ENERGY VIEW OF THE RESIDENTIAL SECTOR.

The use of final; energy in the Sector has developed as shown in graphic 4. Both curves (M toe and M toe/ inhab) show the effect of the Country’s financial crisis that started in 1982 as well as the apparent recovery from 1994 on. The drop in use per capita shows a small elevation when compared to the GNP drop, which reflects, according to our interpretation, the way in which electricity is converted to ton equivalent oil (toe) in the National Energy Balance, as if all electricity were converted to motion force through a thermodynamic cycle. The adoption of substitution equivalent energy corrects this distortion, preventing as well the inconvenient of considering the calorific equivalent used by the International Energy Agency, which would also  lead to inadequate interpretations.

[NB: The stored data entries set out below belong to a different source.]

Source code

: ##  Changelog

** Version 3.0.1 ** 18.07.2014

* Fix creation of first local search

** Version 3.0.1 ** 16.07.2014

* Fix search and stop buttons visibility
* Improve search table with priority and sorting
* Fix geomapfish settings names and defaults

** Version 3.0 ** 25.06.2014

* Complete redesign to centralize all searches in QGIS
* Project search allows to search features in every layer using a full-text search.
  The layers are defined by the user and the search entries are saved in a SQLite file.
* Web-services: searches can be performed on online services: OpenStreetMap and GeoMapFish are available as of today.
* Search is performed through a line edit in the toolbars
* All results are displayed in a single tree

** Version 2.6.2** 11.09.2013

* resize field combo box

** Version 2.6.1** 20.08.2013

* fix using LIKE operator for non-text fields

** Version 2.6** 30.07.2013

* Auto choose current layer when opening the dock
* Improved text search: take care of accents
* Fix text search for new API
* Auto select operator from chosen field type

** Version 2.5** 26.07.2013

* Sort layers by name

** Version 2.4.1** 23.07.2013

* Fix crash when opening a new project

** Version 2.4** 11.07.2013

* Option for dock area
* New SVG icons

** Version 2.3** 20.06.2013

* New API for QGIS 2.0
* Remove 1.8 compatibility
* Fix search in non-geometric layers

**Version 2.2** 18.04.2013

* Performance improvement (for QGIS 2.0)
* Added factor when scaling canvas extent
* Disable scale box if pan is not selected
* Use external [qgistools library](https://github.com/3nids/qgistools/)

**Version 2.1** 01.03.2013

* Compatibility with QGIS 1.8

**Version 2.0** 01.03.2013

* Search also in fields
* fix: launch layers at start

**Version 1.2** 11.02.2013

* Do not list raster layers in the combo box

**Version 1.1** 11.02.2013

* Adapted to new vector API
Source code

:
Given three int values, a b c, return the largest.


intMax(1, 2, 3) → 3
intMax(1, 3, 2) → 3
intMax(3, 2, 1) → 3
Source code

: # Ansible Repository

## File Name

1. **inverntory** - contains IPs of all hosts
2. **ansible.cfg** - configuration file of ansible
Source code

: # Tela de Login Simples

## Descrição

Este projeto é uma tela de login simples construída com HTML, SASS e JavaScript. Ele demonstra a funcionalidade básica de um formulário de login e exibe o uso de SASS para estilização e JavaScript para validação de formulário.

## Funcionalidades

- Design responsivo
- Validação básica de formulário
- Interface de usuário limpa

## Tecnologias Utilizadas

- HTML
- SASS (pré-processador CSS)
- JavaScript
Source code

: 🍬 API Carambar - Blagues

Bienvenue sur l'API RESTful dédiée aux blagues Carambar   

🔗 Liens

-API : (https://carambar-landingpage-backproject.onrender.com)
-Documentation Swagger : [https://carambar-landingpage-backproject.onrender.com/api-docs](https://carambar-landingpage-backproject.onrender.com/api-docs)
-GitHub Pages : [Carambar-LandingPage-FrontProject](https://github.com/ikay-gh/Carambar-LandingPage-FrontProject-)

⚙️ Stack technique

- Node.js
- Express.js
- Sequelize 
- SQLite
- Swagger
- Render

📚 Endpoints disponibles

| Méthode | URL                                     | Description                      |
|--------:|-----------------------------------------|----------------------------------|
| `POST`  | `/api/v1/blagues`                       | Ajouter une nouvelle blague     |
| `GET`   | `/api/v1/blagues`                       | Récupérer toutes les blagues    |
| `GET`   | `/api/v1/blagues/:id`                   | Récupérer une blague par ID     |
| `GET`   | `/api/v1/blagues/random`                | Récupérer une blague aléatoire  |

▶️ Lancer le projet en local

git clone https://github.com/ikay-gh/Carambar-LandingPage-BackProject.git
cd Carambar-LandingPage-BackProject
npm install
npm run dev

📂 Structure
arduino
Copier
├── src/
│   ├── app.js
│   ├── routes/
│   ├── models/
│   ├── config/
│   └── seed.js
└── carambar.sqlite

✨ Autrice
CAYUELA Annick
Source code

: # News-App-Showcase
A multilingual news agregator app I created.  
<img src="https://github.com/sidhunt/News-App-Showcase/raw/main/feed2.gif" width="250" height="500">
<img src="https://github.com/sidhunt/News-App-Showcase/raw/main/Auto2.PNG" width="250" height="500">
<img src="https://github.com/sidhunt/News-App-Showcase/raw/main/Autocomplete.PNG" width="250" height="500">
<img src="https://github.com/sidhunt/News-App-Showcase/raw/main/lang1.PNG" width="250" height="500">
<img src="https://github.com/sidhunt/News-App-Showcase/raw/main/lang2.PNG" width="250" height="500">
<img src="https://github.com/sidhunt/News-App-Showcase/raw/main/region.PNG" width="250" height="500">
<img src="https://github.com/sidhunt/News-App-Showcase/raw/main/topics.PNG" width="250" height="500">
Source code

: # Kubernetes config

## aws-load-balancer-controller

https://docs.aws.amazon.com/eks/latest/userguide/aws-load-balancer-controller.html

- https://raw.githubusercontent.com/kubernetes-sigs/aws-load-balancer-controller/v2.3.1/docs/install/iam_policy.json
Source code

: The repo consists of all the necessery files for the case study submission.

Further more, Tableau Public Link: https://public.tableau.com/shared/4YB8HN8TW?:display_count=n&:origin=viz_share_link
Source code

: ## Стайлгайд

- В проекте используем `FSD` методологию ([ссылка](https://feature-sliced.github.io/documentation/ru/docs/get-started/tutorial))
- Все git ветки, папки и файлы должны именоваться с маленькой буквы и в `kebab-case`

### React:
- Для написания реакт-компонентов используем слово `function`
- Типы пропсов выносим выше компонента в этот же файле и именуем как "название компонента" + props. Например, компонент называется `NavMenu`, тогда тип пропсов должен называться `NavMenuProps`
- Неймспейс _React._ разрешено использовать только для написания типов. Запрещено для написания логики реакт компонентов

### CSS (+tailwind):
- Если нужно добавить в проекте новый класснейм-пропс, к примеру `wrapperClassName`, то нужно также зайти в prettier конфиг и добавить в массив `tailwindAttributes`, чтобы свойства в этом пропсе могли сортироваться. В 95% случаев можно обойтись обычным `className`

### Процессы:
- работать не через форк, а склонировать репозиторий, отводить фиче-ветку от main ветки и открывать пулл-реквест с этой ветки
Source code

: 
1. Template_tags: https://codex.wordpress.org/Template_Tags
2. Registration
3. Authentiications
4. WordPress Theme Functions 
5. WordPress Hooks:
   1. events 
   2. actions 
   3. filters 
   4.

   Graphic  4 – Development of final energy in Residential Sector.

The configuration of the energy vectors used in the Residential Sector has varied considerably in the studied period with the substitution of traditional fuels as wood and charcoal for cooking and illuminating kerosene by liquefied petroleum gas and electricity. Considering the projection methodology proposed for the present study, based on the concept of equivalent energy, the energy sources having the same efficiency are grouped in the graphic below, while electricity is still accounted for using BEN’s method.

Graphic 5 – Energy offer configuration.

Natural gas, whose use is expected to grow in all consuming sectors, presents now a demand complementary to that of pipelined gas, suggesting that so far it is only substituting the latter in the existing residential distribution network (graphic below).

 PROJECTIONS FOR THE RESIDENTIAL SECTOR.

Total Final Energy.

From 1970 until the start of the nineties, final energy demand has developed according to a logistic curve as shown in the graphics below.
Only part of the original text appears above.